Payrolling: Welke keuze maak ik als opdrachtgever

Sinds de Wet arbeidsmarkt in balans (Wab) ruim een jaar geleden werd ingesteld, is uitzenden en payrollen fors veranderd. Maarten de Jong, inspecteur voor Bureau Cicero, en Hendarin Mouselli, flexwerk-specialist bij VRF Advocaten, schreven een drieluik over payrolling. Dit derde deel legt uit welke afwegingen opdrachtgevers kunnen maken.
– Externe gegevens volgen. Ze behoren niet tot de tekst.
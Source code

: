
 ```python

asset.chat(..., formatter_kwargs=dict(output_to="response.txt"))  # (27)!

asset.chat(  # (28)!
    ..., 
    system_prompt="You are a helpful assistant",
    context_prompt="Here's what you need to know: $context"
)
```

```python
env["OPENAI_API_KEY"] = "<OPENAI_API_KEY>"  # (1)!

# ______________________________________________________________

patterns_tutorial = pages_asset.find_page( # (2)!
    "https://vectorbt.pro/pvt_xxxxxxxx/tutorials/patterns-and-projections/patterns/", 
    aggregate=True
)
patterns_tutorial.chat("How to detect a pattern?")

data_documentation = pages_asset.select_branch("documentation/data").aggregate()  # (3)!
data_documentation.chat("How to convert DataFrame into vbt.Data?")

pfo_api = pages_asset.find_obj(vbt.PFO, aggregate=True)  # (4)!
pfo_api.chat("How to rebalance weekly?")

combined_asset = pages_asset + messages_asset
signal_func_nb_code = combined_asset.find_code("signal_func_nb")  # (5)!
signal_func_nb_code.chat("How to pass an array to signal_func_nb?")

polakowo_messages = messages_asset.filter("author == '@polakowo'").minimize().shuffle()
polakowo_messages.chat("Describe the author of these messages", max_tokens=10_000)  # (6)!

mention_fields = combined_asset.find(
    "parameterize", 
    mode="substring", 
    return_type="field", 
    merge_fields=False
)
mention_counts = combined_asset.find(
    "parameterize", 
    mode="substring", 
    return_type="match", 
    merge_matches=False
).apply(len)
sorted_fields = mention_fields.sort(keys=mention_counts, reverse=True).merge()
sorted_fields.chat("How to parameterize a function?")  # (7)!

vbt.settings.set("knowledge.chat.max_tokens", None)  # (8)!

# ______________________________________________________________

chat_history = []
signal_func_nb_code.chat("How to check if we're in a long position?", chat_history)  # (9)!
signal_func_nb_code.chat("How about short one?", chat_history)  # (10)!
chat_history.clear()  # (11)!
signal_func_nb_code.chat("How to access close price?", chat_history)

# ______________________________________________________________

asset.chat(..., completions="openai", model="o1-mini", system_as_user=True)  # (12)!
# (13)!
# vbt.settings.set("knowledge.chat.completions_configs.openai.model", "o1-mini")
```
In de eerste blog hebben we op vijf elementen een ‘juridische pasfoto’ gemaakt van de payrollkracht. In de tweede blog hebben we op acht elementen de rechten van de payrollkracht weergegeven. En dit doen we door een vergelijking te maken met een uitzendkracht en een medewerker in dienst bij uw eigen onderneming. Uit die twee blogs blijken de verschillende risicoprofielen. En het is duidelijk geworden dat de invoering van de Wet arbeidsmarkt in balans (Wab) heeft geleid tot nieuwe risico’s, waarvan de juridische gevolgen niet altijd even duidelijk zijn.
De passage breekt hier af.